CREDIT card lending has traditionally been a highly profitable line of business for banks.
CREDIT card lending has traditionally been a highly profitable line of business for banks. Increased competitive constraining forces in recent years, however, have readyed many card issuers to change into interest rates, lower or waive annual membership feuds provide program enhancements, and show rebate programs to make their plans more attractive. Despite these growths the profitability of "credit card banks," or banks specializing in credit card operations,(1) not barely remains high relative to the tranquillity of the banking industry yet also continues to grow.
This article analyzes modern trends in credit card bank profitability and the factors underlying them. Evaluating the turns only in the aggregate, however, would ignore a interesting differences in profitability between couple distinct groups of institutions. The first assemblage consists of credit card banks be in possession ofed by bank holding companies (BHCs) a relatively well-established market portion The second group comprises credit card banks holded by nonbank firms, a more fresh and fast-growing component of the credit card market.
The article finds that despite growing competition from nonbank-owned credit card issuers, the recur on assets of the more "traditional" issuers--those avowed by BHCs--increased significantly over 1992-93 and continues to exce that of nonbank-owned credit card banks. BHC-own institutions have prov more profitable than their nonbank-owned counterparts largely because better asset quality sweeps in recent years have enabled them to maintain a lower on a level of provisions for loan losses
AGGREGATE PROFITABILITY tends OF CREDIT CARD BANKS
The profitability of credit card banks can be measured as an average annual answer on assets. Chart 1 traces the weighted average recur on assets over the years 1989 to 1994 for all credit card banks with total assets of $200 million or more.(2) The data by the and of 1993 measure the returns as of year-end; the 1994 get back is estimated by annualizing first-quarter figures. The chart exhibit tos that the average return upon assets for credit card banks has been relatively high through the whole extent of the years examined. As a point of contrast, whereas the average turn back for credit card banks ranged from 19 percent to 34 percent during the 1989-93 period, all other U commercial banks within the same asset size category had an average answer on assets ranging from 04 percent to 11 percent in the same period.
Chart 1 also reveals that the average reply on assets for credit card banks has been steadily increasing since 1991 This rising trending in profitability is particularly notable given that the spread between card issuers' lending rates and their funding splendors has been shrinking since early 1992 Comparing the average credit card rate of U card issuers(3) with the one-year Treasury note rate--a conservative benchmark for issuers' preciousness of funds--indicates that, overall, issuers' margins decreased from 141 percent in February 1992 to 127 percent in February 1994 Although the one and the other lending rates and funding outlays fell over this period, the decline in lending rates overstep the proper limited the decline in funding prices resulting in a contraction in the overall funding margin.
PROFITABILITY AT BHC-OWN AND NONBANK-OWNED CREDIT CARD BANKS
The aggregate tends presented in Chart 1 conceal near notable differences between the of the same heights of profitability exhibited by BHC-own credit card banks and those observ for nonbank-owned credit card banks. as it was differences are of particular interest since these pair groups are direct competitors in the credit card business.
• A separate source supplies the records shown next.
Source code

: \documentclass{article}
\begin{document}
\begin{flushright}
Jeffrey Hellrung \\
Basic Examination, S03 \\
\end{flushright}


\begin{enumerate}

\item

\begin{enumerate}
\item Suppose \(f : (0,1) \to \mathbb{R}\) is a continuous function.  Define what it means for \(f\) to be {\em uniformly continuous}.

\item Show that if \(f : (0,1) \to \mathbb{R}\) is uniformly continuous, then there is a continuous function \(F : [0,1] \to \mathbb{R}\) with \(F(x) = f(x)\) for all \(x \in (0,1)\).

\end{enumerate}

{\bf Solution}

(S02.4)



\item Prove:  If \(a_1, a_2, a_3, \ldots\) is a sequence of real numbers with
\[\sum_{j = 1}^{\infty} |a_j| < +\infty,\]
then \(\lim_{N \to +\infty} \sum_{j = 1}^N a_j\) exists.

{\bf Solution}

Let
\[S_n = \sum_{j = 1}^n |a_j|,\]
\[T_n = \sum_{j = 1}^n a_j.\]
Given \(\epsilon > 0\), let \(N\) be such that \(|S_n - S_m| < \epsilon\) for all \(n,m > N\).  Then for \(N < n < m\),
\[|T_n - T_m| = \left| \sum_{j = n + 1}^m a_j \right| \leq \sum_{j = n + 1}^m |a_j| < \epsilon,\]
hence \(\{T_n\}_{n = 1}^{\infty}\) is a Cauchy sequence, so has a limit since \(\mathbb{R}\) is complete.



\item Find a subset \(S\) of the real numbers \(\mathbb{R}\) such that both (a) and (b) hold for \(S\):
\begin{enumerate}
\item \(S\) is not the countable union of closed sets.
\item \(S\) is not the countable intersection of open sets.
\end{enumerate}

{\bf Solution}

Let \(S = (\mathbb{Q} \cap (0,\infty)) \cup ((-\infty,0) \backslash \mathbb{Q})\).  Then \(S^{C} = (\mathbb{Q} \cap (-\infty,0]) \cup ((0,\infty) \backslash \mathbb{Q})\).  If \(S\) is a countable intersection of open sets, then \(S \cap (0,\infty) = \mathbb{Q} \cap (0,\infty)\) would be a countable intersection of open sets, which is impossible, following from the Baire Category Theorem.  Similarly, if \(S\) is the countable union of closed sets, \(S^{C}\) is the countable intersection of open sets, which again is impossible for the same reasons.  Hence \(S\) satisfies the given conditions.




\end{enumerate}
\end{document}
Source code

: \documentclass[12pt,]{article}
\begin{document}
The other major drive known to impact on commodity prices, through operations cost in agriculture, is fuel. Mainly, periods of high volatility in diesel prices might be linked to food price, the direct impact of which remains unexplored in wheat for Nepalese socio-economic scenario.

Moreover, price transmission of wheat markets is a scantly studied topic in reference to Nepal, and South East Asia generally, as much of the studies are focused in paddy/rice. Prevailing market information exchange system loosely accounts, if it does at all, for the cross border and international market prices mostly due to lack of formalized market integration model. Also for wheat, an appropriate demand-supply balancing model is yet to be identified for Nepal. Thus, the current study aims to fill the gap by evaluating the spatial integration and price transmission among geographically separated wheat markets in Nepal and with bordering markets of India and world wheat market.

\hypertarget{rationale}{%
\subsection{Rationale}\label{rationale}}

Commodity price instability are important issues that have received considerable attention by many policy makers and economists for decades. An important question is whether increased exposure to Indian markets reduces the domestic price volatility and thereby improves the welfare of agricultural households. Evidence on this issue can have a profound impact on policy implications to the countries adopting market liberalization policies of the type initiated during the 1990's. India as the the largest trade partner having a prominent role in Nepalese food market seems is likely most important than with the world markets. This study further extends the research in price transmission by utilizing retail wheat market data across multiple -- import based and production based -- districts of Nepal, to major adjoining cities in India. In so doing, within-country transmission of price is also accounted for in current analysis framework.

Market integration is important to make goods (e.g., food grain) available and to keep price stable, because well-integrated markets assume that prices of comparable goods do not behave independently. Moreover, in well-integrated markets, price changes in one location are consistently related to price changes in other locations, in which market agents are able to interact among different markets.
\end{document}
Increased competition from nonbank-owned issuers is a novel and important development in the credit card market. Although the Bank Holding Company Act of 1956 prohibited nonbank companies from owning banks, in the early 1980 several nonfinancial firms set up that they could conduct credit card business by means of acquiring so-called nonbank banks. Since nonbank banks limit their operations to either deposit taking or lending, they did not legally come together the Bank Holding Company Act's definition of a "bank" as an institution that engages in one as well as the other activities, and thus were not make liable to the act's restrictions upon bank ownership. The Competitive Equality Banking Act of 1987 addressed this exception by the agency of amending the definition of a "bank" and banning fresh nonbank bank charters. However, the 1987 act possessed of immunityed credit card banks and a scarcely any other special purpose banks from the fresh definition of a "bank." Thus, since 1987 the number of nonbank-owned commercial banks that specialize in credit card lending has surged(4)
above the past few years, nonbank-owned issuers have gained substantial market share at the cost of more traditional BHC-owned issuers. Among the top twenty-five credit card issuers (ranked forward the basis of total credit card loans outstanding at the credit card subsidiaries of BHC thrifts, and nonbank diversified financial services companies), the share of outstandings held according to nonbank-owned issuers grew from approximately 24 percent in 1991 to 37 percent in 1993 (Chart 2) In part, this incline reflects the recent entry into the credit card market of firms like AT&T, General Electric Capital Corporation, First USA, ADVANTA Corporation, and Ford Motor Company. The number of like nonbank-owned institutions figuring among the twenty-five largest issuers rose significantly around this time, increasing from five in 1990 to ten in 1993 In addition to making entry-related gains, nonbank-owned issuers have also captured market share in consequence of increased lending, both by originating credit card loans themselves and by the agency of acquiring the credit card portfolios of other issuers.